Projectile motion help (1 Viewer)

tsoliman1 · Jun 5, 2016

Hey guys

So I don't know how to do this and I need help.

A gun can fire shells with speed "u" at elevations between 30 and 60 degrees. Find the area commanded by the gun on a horizontal plane, assuming that the gun can be rotated about vertical axis so as to point in any desired direction.

Leave answer in terms of g.

The answer is pi(u^4)/4g^2

I need the working out please.

Thanks

InteGrand · Jun 5, 2016

tsoliman1 said:
Hey guys

So I don't know how to do this and I need help.

A gun can fire shells with speed "u" at elevations between 30 and 60 degrees. Find the area commanded by the gun on a horizontal plane, assuming that the gun can be rotated about vertical axis so as to point in any desired direction.

Leave answer in terms of g.

The answer is pi(u^4)/4g^2

I need the working out please.

Thanks

$\noindent The range of a projectile is $d=\frac{u^2}{g}\sin 2\theta$, where $\theta$ is the angle of inclination, $u$ is the speed of projection, and we have assumed the projectile starts on ground level (and no air resistance of course). You can see this formula here:$

https://en.wikipedia.org/wiki/Range_of_a_projectile .

$\noindent (In the exam you'd have to derive this result.) Now, the maximal range is when $\theta = 45^\circ \Rightarrow \sin 2\theta = 1$, which is $d_{\text{max.}}=\frac{u^2}{g}$. The minimum range is when $\theta=30^\circ$ or $60^\circ$ (note that angles of $\theta$ and $90^\circ-\theta$ result in equal range). At this angle, $\sin 2\theta = \sin 60^\circ = \frac{\sqrt{3}}{2}$. So the minimum range is $d_{\text{min.}}=\frac{u^2}{g}\cdot \frac{\sqrt{3}}{2}$. As $\theta$ varies in between, all range values between $d_{\text{min.}}$ and $d_{\text{max.}}$ get taken. So as the gun sweeps around, the region covered is an annulus. Its area is, using the area of an annulus formula,$

$\begin{align*} A&=\pi \left(d_{\text{max.}}^2 - d_{\text{min.}}^2 \right) \\ &=\pi \left(\left(\frac{u^2}{g}\right)^2 -\left(\frac{u^2}{g}\cdot \frac{\sqrt{3}}{2}\right)^2 \right)\\ &=\pi \left(\frac{u^4}{g^2}-\frac{3}{4}\times \frac{u^4}{g^2}\right)\\ &= \pi \cdot \frac{u^4}{4g^2}.\end{align*}$

tsoliman1 · Jun 5, 2016

Sorry I don't understand that. We haven't learnt about annulus yet. Also I don't understand how it got minimum range to be 30 or 60 degrees.

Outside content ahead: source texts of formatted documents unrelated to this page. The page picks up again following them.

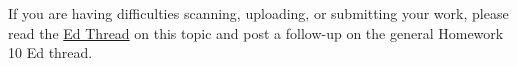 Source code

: \documentclass[11pt]{article}
\begin{document}
If you are having difficulties scanning, uploading, or submitting your
work, please read the
\href{https://edstem.org/us/courses/94054/discussion/7533569}{Ed Thread}
on this topic and post a follow-up on the general Homework 10 Ed thread.


    
    
    
\end{document}

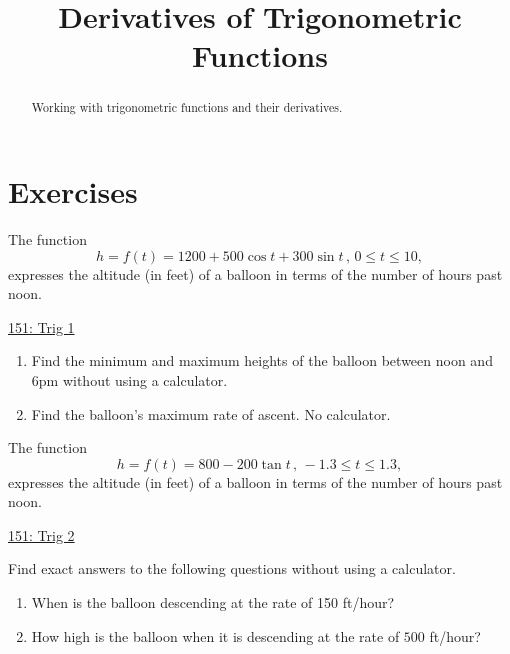 \documentclass{ximera}
\title{Derivatives of Trigonometric Functions}
\begin{document}
\begin{abstract}
Working with trigonometric functions and their derivatives.
\end{abstract}
\maketitle


\section{Exercises}

\begin{question}  \label{Qdfethnnjjjuu}
The function
\[
    h = f(t) = 1200 + 500\cos t + 300\sin t \, , \, 0\leq t \leq 10 ,
\]
expresses the altitude (in feet) of a balloon in terms of the number of hours past noon.

\begin{onlineOnly}
    \begin{center}
\end{center}
\end{onlineOnly}

\href{https://www.desmos.com/calculator/f1ldi6yrek}{151: Trig 1}

\begin{enumerate}

\item Find the minimum and maximum heights of the balloon between noon and 6pm without using a calculator.

\item Find the balloon's maximum rate of ascent. No calculator.

\end{enumerate}

\end{question}

\begin{question}  \label{Q:LKJMFJUFegvt4}
The function
\[
       h = f(t) = 800 - 200 \tan t \, , \, -1.3\leq t\leq 1.3,
\]
expresses the altitude (in feet) of a balloon in terms of the number of hours past noon.

\begin{onlineOnly}
    \begin{center}
\end{center}
\end{onlineOnly}

\href{https://www.desmos.com/calculator/re6nqofgs0}{151: Trig 2}

Find exact answers to the following questions without using a calculator.


\begin{enumerate}
\item When is the balloon descending at the rate of 150 ft/hour?

\item How high is the balloon when it is descending at the rate of $500$ ft/hour?

\end{enumerate}

\end{question}
\end{document}
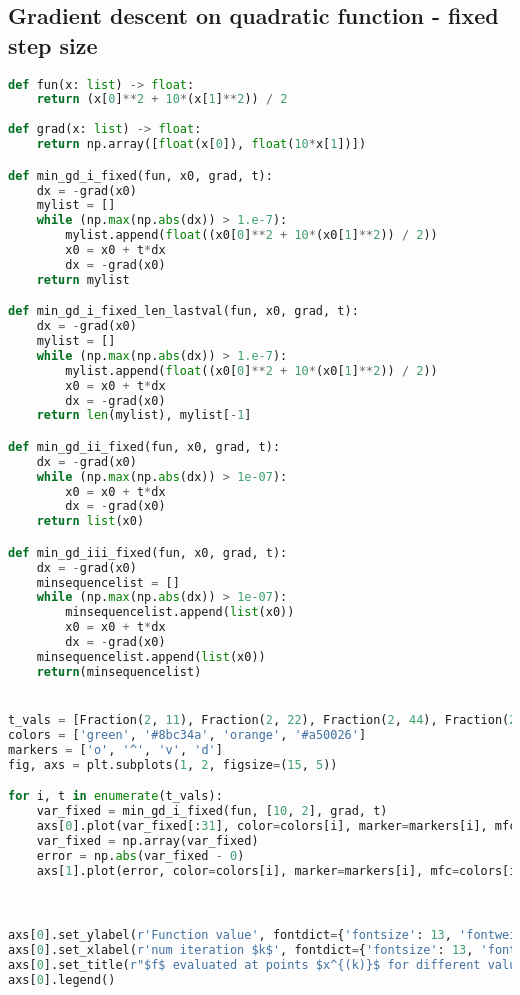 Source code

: \subsection{Gradient descent on quadratic function - fixed step size}
\begin{lstlisting}[language=Python, label={lst:code6}, mathescape=true, breaklines=true, escapechar=|]
def fun(x: list) -> float:
    return (x[0]**2 + 10*(x[1]**2)) / 2
    
def grad(x: list) -> float:
    return np.array([float(x[0]), float(10*x[1])]) 

def min_gd_i_fixed(fun, x0, grad, t): 
    dx = -grad(x0)
    mylist = []
    while (np.max(np.abs(dx)) > 1.e-7):
        mylist.append(float((x0[0]**2 + 10*(x0[1]**2)) / 2))
        x0 = x0 + t*dx
        dx = -grad(x0)   
    return mylist

def min_gd_i_fixed_len_lastval(fun, x0, grad, t): 
    dx = -grad(x0)
    mylist = []
    while (np.max(np.abs(dx)) > 1.e-7):
        mylist.append(float((x0[0]**2 + 10*(x0[1]**2)) / 2))
        x0 = x0 + t*dx
        dx = -grad(x0)   
    return len(mylist), mylist[-1]

def min_gd_ii_fixed(fun, x0, grad, t):
    dx = -grad(x0)
    while (np.max(np.abs(dx)) > 1e-07):
        x0 = x0 + t*dx
        dx = -grad(x0)   
    return list(x0)

def min_gd_iii_fixed(fun, x0, grad, t):
    dx = -grad(x0)
    minsequencelist = []
    while (np.max(np.abs(dx)) > 1e-07):
        minsequencelist.append(list(x0))
        x0 = x0 + t*dx
        dx = -grad(x0)  
    minsequencelist.append(list(x0))
    return(minsequencelist)


t_vals = [Fraction(2, 11), Fraction(2, 22), Fraction(2, 44), Fraction(2, 88)] |\label{line:13}|
colors = ['green', '#8bc34a', 'orange', '#a50026']
markers = ['o', '^', 'v', 'd']
fig, axs = plt.subplots(1, 2, figsize=(15, 5))

for i, t in enumerate(t_vals):
    var_fixed = min_gd_i_fixed(fun, [10, 2], grad, t)
    axs[0].plot(var_fixed[:31], color=colors[i], marker=markers[i], mfc=colors[i], label=r"$\tau={{{}/{}}}$".format(t.numerator, t.denominator))
    var_fixed = np.array(var_fixed)
    error = np.abs(var_fixed - 0)
    axs[1].plot(error, color=colors[i], marker=markers[i], mfc=colors[i], label=r"$\tau={{{}/{}}}$".format(t.numerator, t.denominator))



axs[0].set_ylabel(r'Function value', fontdict={'fontsize': 13, 'fontweight': 'medium'}) 
axs[0].set_xlabel(r'num iteration $k$', fontdict={'fontsize': 13, 'fontweight': 'medium'}) 
axs[0].set_title(r"$f$ evaluated at points $x^{(k)}$ for different values of $\tau$", fontdict={'fontsize': 12, 'fontweight': 'medium'}) 
axs[0].legend()


\end{lstlisting}
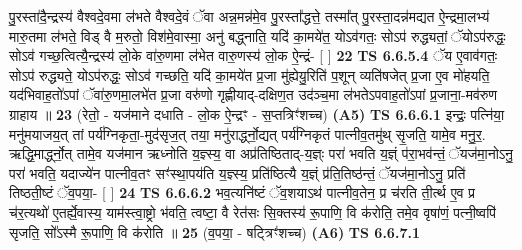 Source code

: \documentclass[17pt]{extarticle}
\begin{document}
                  पु॒रस्ता॑दै॒न्द्रस्य॑ वैश्वदे॒वमा ल॑भते वैश्वदे॒वं ॅवा अन्न॒मन्न॑मे॒व पु॒रस्ता᳚द्धत्ते॒ तस्मा᳚त् पु॒रस्ता॒दन्न॑मद्यत ऐ॒न्द्रमा॒लभ्य॑ मारु॒तमा ल॑भते॒ विड् वै म॒रुतो॒ विश॑मे॒वास्मा॒ अनु॑ बद्ध्नाति॒ यदि॑ का॒मये॑त॒ योऽव॑गतः॒ सोऽप॑ रुद्ध्यतां॒ ॅयोऽप॑रुद्धः॒ सोऽव॑ गच्छ॒त्वित्यै॒न्द्रस्य॑ लो॒के वा॑रु॒णमा ल॑भेत वारु॒णस्य॑ लो॒क ऐ॒न्द्रं- [  ] \textbf{  22} \newline
                  \newline
                                \textbf{ TS 6.6.5.4} \newline
                  ॅय ए॒वाव॑गतः॒ सोऽप॑ रुद्ध्यते॒ योऽप॑रुद्धः॒ सोऽव॑ गच्छति॒ यदि॑ का॒मये॑त प्र॒जा मु॑ह्येयु॒रिति॑ प॒शून् व्यति॑षजेत् प्र॒जा ए॒व मो॑हयति॒ यद॑भिवाह॒तो॑ऽपां ॅवा॑रु॒णमा॒लभे॑त प्र॒जा वरु॑णो गृह्णीयाद्-दक्षिण॒त उद॑ञ्च॒मा ल॑भतेऽपवाह॒तो॑ऽपां प्र॒जाना॒-मव॑रुण ग्राहाय ॥ \textbf{  23 } \newline
                  \newline
                      (रेतो॒ - यज॑माने दधाति - लो॒क ऐ॒न्द्रꣳ - स॒प्तत्रिꣳ॑शच्च)  \textbf{(A5)} \newline \newline
                                        \textbf{ TS 6.6.6.1} \newline
                  इन्द्रः॒ पत्नि॑या॒ मनु॑मयाजय॒त् तां पर्य॑ग्निकृता॒-मुद॑सृज॒त् तया॒ मनु॑रार्द्ध्नो॒द्यत् पर्य॑ग्निकृतं पात्नीव॒तमु॑थ् सृ॒जति॒ यामे॒व मनु॒र॒. ऋद्धि॒मार्द्ध्नो॒त् तामे॒व यज॑मान ऋध्नोति य॒ज्ञ्स्य॒ वा अप्र॑तिष्ठिताद्-य॒ज्ञ्ः परा॑ भवति य॒ज्ञ्ं प॑रा॒भव॑न्तं॒ ॅयज॑मा॒नोऽनु॒ परा॑ भवति॒ यदाज्ये॑न पात्नीव॒तꣳ सꣳ॑स्था॒पय॑ति य॒ज्ञ्स्य॒ प्रति॑ष्ठित्यै य॒ज्ञ्ं प्र॑ति॒तिष्ठ॑न्तं॒ ॅयज॑मा॒नोऽनु॒ प्रति॑ तिष्ठती॒ष्टं ॅव॒पया॒- [  ] \textbf{  24} \newline
                  \newline
                                \textbf{ TS 6.6.6.2} \newline
                  भव॒त्यनि॑ष्टं ॅव॒शयाऽथ॑ पात्नीव॒तेन॒ प्र च॑रति ती॒र्त्थ ए॒व प्र च॑र॒त्यथो॑ ए॒तर्ह्ये॒वास्य॒ याम॑स्त्वा॒ष्ट्रो भ॑वति॒ त्वष्टा॒ वै रेत॑सः सि॒क्तस्य॑ रू॒पाणि॒ वि क॑रोति॒ तमे॒व वृषा॑णं॒ पत्नी॒ष्वपि॑ सृजति॒ सो᳚ऽस्मै रू॒पाणि॒ वि क॑रोति ॥ \textbf{  25 } \newline
                  \newline
                      (व॒पया॒ - षट्त्रिꣳ॑शच्च)  \textbf{(A6)} \newline \newline
                                        \textbf{ TS 6.6.7.1} \newline
\end{document}
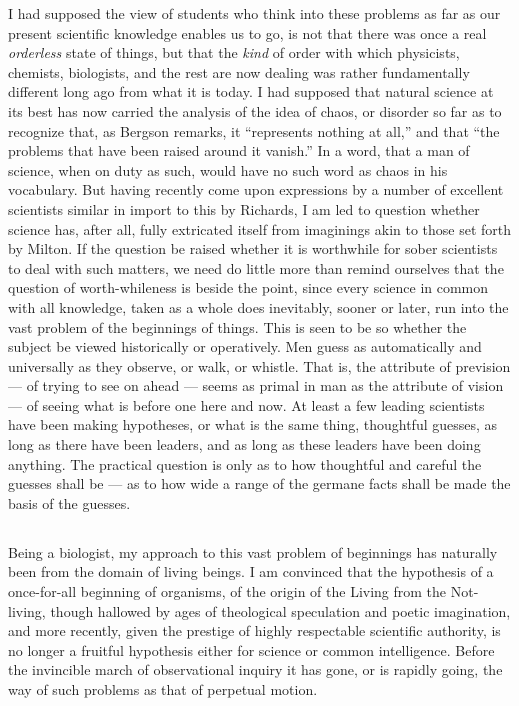 \documentclass[a4paper, 11pt, oneside, polutonikogreek, english, landscape]{article}
\begin{document}
I had supposed the view of students who think into these problems as far as our present scientific knowledge enables us to go, is not that there was once a real \emph{orderless} state of things, but that the \emph{kind} of order with which physicists, chemists, biologists, and the rest are now dealing was rather fundamentally different long ago from what it is today. I had supposed that natural science at its best has now carried the analysis of the idea of chaos, or disorder so far as to recognize that, as Bergson remarks, it ``represents nothing at all,'' and that ``the problems that have been raised around it vanish.'' In a word, that a man of science, when on duty as such, would have no such word as chaos in his vocabulary. But having recently come upon expressions by a number of excellent scientists similar in import to this by Richards, I am led to question whether science has, after all, fully extricated itself from imaginings akin to those set forth by Milton. If the question be raised whether it is worthwhile for sober scientists to deal with such matters, we need do little more than remind ourselves that the question of worth-whileness is beside the point, since every science in common with all knowledge, taken as a whole does inevitably, sooner or later, run into the vast problem of the beginnings of things. This is seen to be so whether the subject be viewed historically or operatively. Men guess as automatically and universally as they observe, or walk, or whistle. That is, the attribute of prevision --- of trying to see on ahead --- seems as primal in man as the attribute of vision --- of seeing what is before one here and now. At least a few leading scientists have been making hypotheses, or what is the same thing, thoughtful guesses, as long as there have been leaders, and as long as these leaders have been doing anything. The practical question is only as to how thoughtful and careful the guesses shall be --- as to how wide a range of the germane facts shall be made the basis of the guesses.

\subsection{}
\paragraph{}
Being a biologist, my approach to this vast problem of beginnings has naturally been from the domain of living beings. I am convinced that the hypothesis of a once-for-all beginning of organisms, of the origin of the Living from the Not-living, though hallowed by ages of theological speculation and poetic imagination, and more recently, given the prestige of highly respectable scientific authority, is no longer a fruitful hypothesis either for science or common intelligence. Before the invincible march of observational inquiry it has gone, or is rapidly going, the way of such problems as that of perpetual motion.
\end{document}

Whoops I just realised what annulus is sorry. But still don't get the minimum range bit.

InteGrand · Jun 5, 2016

tsoliman1 said:
Sorry I don't understand that. We haven't learnt about annulus yet. Also I don't understand how it got minimum range to be 30 or 60 degrees.

$\noindent Intuitively, the range is smaller if the projection angle is smaller (because you hit the ground pretty quickly, so not much time for the projectile to go forward much), increasing until you get to the angle with maximal range (famously known to be $45^\circ$), and then it just goes down again if you launch too high.$

$\noindent Mathematically, since the range is $d\left(\theta\right) = \frac{u^2}{g}\sin 2\theta$, note that this means $d$ is an increasing function as $\theta$ varies between $0$ and $45^\circ$ (because $\sin x$ is increasing on the interval $0\leq x \leq 90^\circ$), and is then decreasing (as sine starts decreasing after its argument (input value) gets to $90^\circ$), and also $d\left(90^\circ - \theta\right) = d\left(\theta\right)$. This means the max. $d$ occurs at $45^\circ$ (as the sine is 1 there, which is the max. value for sine), and the minimum is the lowest allowable $\theta$, which is $30^\circ$.$

An annulus is just a ring shape. See this image: https://upload.wikimedia.org/wikipe.../Annulus_area.svg/2000px-Annulus_area.svg.png .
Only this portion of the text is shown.